* [Your objective]:
Beneath this task are records; tally the lines in them that contain "directory" and report only the number.
Dataset records: Begin
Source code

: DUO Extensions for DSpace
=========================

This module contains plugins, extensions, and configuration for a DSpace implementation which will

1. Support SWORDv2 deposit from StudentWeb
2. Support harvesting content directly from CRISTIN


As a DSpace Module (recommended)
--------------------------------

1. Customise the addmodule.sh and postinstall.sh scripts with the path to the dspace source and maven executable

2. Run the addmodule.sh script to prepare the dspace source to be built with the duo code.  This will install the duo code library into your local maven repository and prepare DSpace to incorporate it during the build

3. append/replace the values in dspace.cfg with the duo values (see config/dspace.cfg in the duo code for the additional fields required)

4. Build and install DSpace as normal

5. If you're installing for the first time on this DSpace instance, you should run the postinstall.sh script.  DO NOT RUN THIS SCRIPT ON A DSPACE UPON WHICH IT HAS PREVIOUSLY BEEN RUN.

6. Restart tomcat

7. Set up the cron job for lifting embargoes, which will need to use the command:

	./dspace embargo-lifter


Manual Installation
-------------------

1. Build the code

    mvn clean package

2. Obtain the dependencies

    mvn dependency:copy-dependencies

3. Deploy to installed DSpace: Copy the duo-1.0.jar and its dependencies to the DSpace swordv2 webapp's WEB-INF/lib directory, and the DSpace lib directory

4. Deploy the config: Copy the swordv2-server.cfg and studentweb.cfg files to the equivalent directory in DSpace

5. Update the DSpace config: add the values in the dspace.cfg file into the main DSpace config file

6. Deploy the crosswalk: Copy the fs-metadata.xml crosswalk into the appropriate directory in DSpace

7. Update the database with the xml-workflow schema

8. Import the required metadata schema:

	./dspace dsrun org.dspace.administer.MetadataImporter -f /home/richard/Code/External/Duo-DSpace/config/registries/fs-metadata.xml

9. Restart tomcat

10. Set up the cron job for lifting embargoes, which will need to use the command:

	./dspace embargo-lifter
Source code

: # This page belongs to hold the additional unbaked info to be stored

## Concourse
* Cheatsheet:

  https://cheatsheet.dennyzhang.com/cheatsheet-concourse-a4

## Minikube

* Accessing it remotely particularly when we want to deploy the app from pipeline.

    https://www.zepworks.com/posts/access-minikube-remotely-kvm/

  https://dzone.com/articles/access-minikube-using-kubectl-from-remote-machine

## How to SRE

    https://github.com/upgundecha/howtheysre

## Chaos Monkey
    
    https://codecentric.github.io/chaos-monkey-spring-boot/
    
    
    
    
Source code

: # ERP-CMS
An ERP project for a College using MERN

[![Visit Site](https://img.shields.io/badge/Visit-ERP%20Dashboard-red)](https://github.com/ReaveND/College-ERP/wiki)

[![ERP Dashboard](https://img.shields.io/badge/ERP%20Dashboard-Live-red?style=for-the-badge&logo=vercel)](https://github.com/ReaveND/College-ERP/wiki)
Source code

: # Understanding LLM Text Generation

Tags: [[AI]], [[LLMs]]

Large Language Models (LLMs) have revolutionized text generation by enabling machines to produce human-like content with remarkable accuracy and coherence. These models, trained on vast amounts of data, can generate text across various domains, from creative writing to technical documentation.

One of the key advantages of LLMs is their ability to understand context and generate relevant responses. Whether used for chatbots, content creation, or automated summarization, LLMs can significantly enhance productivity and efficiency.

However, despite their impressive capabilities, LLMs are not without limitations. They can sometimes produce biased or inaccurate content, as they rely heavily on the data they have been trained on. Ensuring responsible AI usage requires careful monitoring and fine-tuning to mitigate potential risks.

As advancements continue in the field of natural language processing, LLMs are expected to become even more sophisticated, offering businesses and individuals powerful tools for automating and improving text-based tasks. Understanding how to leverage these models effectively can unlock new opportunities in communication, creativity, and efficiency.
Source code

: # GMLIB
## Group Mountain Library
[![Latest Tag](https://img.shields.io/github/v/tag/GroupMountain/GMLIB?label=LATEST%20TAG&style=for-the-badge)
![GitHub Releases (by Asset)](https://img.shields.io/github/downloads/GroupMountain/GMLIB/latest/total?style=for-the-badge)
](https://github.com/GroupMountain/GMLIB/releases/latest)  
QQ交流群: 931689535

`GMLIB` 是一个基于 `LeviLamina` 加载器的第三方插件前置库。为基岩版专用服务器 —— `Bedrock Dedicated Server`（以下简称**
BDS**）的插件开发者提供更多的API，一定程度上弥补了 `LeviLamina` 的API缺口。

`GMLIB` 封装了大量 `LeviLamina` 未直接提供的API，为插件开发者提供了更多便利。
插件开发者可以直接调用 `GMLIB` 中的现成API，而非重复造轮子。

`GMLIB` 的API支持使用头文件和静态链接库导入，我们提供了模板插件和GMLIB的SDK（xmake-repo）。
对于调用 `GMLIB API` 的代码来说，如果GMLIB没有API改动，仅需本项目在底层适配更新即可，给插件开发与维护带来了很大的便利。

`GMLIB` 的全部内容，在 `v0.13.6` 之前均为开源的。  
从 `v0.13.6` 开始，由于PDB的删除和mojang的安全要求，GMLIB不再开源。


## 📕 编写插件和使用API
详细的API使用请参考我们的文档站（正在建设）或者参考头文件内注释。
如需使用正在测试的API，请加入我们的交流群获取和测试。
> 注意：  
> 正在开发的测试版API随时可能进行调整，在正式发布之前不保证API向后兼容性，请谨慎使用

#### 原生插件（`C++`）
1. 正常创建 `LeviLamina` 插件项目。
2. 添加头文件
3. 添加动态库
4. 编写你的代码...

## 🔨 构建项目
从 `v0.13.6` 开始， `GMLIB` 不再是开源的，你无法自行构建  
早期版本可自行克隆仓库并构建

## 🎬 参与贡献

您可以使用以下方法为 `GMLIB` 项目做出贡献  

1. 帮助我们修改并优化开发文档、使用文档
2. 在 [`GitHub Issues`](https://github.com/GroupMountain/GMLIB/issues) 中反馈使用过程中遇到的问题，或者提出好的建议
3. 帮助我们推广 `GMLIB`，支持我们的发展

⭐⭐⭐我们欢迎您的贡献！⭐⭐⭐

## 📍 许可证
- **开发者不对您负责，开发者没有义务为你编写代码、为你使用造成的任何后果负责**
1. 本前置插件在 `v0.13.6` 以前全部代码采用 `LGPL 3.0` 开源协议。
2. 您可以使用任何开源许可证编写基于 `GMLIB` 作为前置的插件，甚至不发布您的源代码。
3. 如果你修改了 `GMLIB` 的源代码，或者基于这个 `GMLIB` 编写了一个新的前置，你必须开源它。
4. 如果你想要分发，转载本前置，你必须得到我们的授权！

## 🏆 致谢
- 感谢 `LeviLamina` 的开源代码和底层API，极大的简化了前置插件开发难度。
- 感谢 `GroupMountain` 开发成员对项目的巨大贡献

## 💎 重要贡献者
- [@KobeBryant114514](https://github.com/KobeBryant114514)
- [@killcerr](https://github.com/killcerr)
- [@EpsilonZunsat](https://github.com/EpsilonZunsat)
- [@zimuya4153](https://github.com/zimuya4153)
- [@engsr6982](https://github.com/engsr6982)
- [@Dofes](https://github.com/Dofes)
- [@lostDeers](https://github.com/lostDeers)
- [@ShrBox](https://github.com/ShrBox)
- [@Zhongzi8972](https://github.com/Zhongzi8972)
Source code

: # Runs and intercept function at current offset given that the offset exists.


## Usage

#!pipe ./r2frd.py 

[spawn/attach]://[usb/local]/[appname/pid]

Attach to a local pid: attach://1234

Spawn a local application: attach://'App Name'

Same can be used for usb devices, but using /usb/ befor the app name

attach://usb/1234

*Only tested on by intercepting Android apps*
Dataset records: End
* [Your solution]:
3